3.2 Election and Tenure. The President, the Treasurer, the Clerk, and such other
officers as the Trustees may in their discretion from time to time elect shall
each be elected by the Trustees to serve until his successor is elected or
qualified, or until he sooner dies, resigns, is removed or becomes disqualified.
Each officer shall hold office and each agent shall retain authority at the
pleasure of the Trustees.
3.3 Powers. Subject to the other provisions of these By-Laws, each officer shall
have, in addition to the duties and powers herein and in the Declaration of
Trust set forth, such duties and powers as are commonly incident to the office
occupied by him or her as if the Trust were organized as a Massachusetts
business corporation and such other duties and powers as the Trustees may from
time to time designate.
3.4 Chairman of the Board.

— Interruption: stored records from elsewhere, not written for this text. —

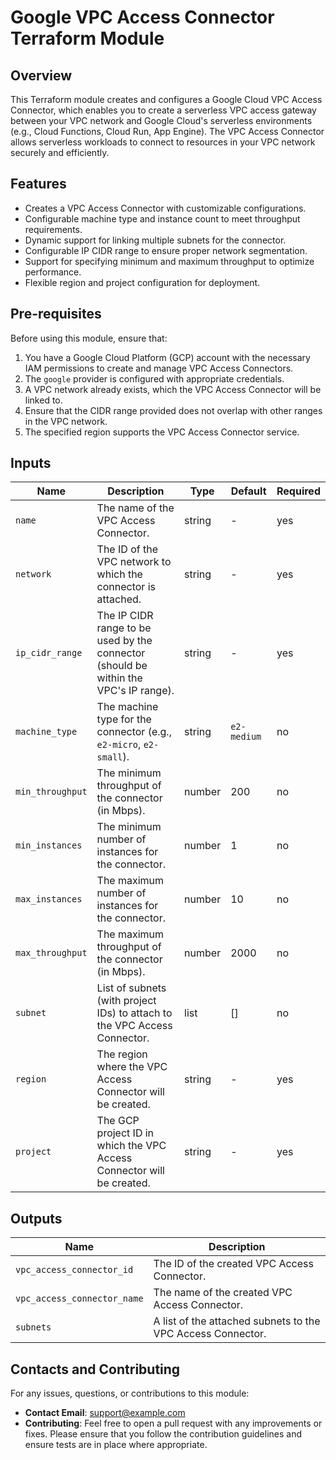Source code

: # Google VPC Access Connector Terraform Module

## Overview

This Terraform module creates and configures a Google Cloud VPC Access Connector, which enables you to create a serverless VPC access gateway between your VPC network and Google Cloud's serverless environments (e.g., Cloud Functions, Cloud Run, App Engine). The VPC Access Connector allows serverless workloads to connect to resources in your VPC network securely and efficiently.

## Features

- Creates a VPC Access Connector with customizable configurations.
- Configurable machine type and instance count to meet throughput requirements.
- Dynamic support for linking multiple subnets for the connector.
- Configurable IP CIDR range to ensure proper network segmentation.
- Support for specifying minimum and maximum throughput to optimize performance.
- Flexible region and project configuration for deployment.

## Pre-requisites

Before using this module, ensure that:

1. You have a Google Cloud Platform (GCP) account with the necessary IAM permissions to create and manage VPC Access Connectors.
2. The `google` provider is configured with appropriate credentials.
3. A VPC network already exists, which the VPC Access Connector will be linked to.
4. Ensure that the CIDR range provided does not overlap with other ranges in the VPC network.
5. The specified region supports the VPC Access Connector service.

## Inputs

| Name                 | Description                                                                                        | Type   | Default     | Required |
|----------------------|----------------------------------------------------------------------------------------------------|--------|-------------|----------|
| `name`               | The name of the VPC Access Connector.                                                              | string | -           | yes      |
| `network`            | The ID of the VPC network to which the connector is attached.                                      | string | -           | yes      |
| `ip_cidr_range`      | The IP CIDR range to be used by the connector (should be within the VPC's IP range).               | string | -           | yes      |
| `machine_type`       | The machine type for the connector (e.g., `e2-micro`, `e2-small`).                                 | string | `e2-medium` | no       |
| `min_throughput`     | The minimum throughput of the connector (in Mbps).                                                 | number | 200         | no       |
| `min_instances`      | The minimum number of instances for the connector.                                                 | number | 1           | no       |
| `max_instances`      | The maximum number of instances for the connector.                                                 | number | 10          | no       |
| `max_throughput`     | The maximum throughput of the connector (in Mbps).                                                 | number | 2000        | no       |
| `subnet`             | List of subnets (with project IDs) to attach to the VPC Access Connector.                          | list   | []          | no       |
| `region`             | The region where the VPC Access Connector will be created.                                         | string | -           | yes      |
| `project`            | The GCP project ID in which the VPC Access Connector will be created.                              | string | -           | yes      |

## Outputs

| Name                   | Description                                                           |
|------------------------|-----------------------------------------------------------------------|
| `vpc_access_connector_id` | The ID of the created VPC Access Connector.                        |
| `vpc_access_connector_name` | The name of the created VPC Access Connector.                    |
| `subnets`               | A list of the attached subnets to the VPC Access Connector.          |

## Contacts and Contributing

For any issues, questions, or contributions to this module:

- **Contact Email**: support@example.com
- **Contributing**: Feel free to open a pull request with any improvements or fixes. Please ensure that you follow the contribution guidelines and ensure tests are in place where appropriate.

There shall be a Chairman of the Board, who shall not
be an officer of the Trust. The functions of the Chairman of the Board may be
performed by more than one person. Any Chairman of the Board shall be elected by
a majority of the Trustees, including a majority of the disinterested Trustees
if required by the Investment Company Act of 1940, as amended (the "Investment
Company Act"). If required by the Investment Company Act, any Chairman of the
Board shall be a disinterested Trustee and may, but need not, be a shareholder
of the Trust. The powers and duties of the Chairman of the Board shall include
any and all such powers and duties relating to the Trustees as, from time to
time, may be conferred upon or assigned to the Chairman of the Board by the
Trustees or as may be required by law, provided that the Chairman of the Board
shall have no individual authority to act for the Trust as an officer of the
Trust. In carrying out his responsibilities and duties, the Chairman of the
Board may seek assistance and input from other Trustees or Committees of the
Trustees, officers of the Trust and the Trust's investment adviser and other
service providers, as deemed necessary or appropriate. The Trustees, including a
majority of the disinterested Trustees if required by the Investment Company
Act, may appoint one or more persons to perform the duties of the Chairman of
the Board in the event of his absence at any meeting or in the event of his
disability. The Chairman of the Board shall serve until his successor is elected
or qualified, or until he sooner dies, resigns, is removed or becomes
disqualified.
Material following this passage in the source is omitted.